(DATASET RECORDS Opens)

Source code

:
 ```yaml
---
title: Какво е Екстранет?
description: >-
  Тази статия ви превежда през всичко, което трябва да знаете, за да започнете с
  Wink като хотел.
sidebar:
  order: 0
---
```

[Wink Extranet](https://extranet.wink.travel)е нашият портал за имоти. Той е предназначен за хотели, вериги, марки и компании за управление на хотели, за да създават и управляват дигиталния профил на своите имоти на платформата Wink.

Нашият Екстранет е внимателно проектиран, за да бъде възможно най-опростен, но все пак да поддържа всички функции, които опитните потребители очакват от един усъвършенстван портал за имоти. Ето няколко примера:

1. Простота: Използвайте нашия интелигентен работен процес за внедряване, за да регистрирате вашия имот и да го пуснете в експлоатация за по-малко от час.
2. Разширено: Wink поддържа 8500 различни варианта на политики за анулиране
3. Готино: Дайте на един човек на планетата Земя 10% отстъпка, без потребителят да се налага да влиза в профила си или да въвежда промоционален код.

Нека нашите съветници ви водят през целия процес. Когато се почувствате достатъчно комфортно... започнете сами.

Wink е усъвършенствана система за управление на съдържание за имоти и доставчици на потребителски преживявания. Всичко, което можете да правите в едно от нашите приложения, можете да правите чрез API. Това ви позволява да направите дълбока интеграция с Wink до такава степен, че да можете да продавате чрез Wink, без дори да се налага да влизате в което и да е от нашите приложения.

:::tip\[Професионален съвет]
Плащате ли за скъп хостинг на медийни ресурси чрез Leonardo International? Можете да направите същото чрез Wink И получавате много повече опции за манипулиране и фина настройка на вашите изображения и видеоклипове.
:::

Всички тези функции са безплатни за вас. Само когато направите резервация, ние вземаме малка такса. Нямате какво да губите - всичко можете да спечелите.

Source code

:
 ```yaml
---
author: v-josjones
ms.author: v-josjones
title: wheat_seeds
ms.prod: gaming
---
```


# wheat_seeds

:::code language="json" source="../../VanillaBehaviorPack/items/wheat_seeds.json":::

(DATASET RECORDS Closes)

## ACTIVITY
Please reproduce each entry exactly as it appears.

## ANSWER TO THIS EXERCISE
Source code

:
 ```yaml
---
title: Какво е Екстранет?
description: >-
  Тази статия ви превежда през всичко, което трябва да знаете, за да започнете с
  Wink като хотел.
sidebar:
  order: 0
---
```

[Wink Extranet](https://extranet.wink.travel)е нашият портал за имоти. Той е предназначен за хотели, вериги, марки и компании за управление на хотели, за да създават и управляват дигиталния профил на своите имоти на платформата Wink.

Нашият Екстранет е внимателно проектиран, за да бъде възможно най-опростен, но все пак да поддържа всички функции, които опитните потребители очакват от един усъвършенстван портал за имоти. Ето няколко примера:

1. Простота: Използвайте нашия интелигентен работен процес за внедряване, за да регистрирате вашия имот и да го пуснете в експлоатация за по-малко от час.
2. Разширено: Wink поддържа 8500 различни варианта на политики за анулиране
3. Готино: Дайте на един човек на планетата Земя 10% отстъпка, без потребителят да се налага да влиза в профила си или да въвежда промоционален код.

Нека нашите съветници ви водят през целия процес. Когато се почувствате достатъчно комфортно... започнете сами.

Wink е усъвършенствана система за управление на съдържание за имоти и доставчици на потребителски преживявания. Всичко, което можете да правите в едно от нашите приложения, можете да правите чрез API. Това ви позволява да направите дълбока интеграция с Wink до такава степен, че да можете да продавате чрез Wink, без дори да се налага да влизате в което и да е от нашите приложения.

:::tip\[Професионален съвет]
Плащате ли за скъп хостинг на медийни ресурси чрез Leonardo International? Можете да направите същото чрез Wink И получавате много повече опции за манипулиране и фина настройка на вашите изображения и видеоклипове.
:::

Всички тези функции са безплатни за вас. Само когато направите резервация, ние вземаме малка такса. Нямате какво да губите - всичко можете да спечелите.

Source code

:
 ```yaml
---
author: v-josjones
ms.author: v-josjones
title: wheat_seeds
ms.prod: gaming
---
```


# wheat_seeds

:::code language="json" source="../../VanillaBehaviorPack/items/wheat_seeds.json":::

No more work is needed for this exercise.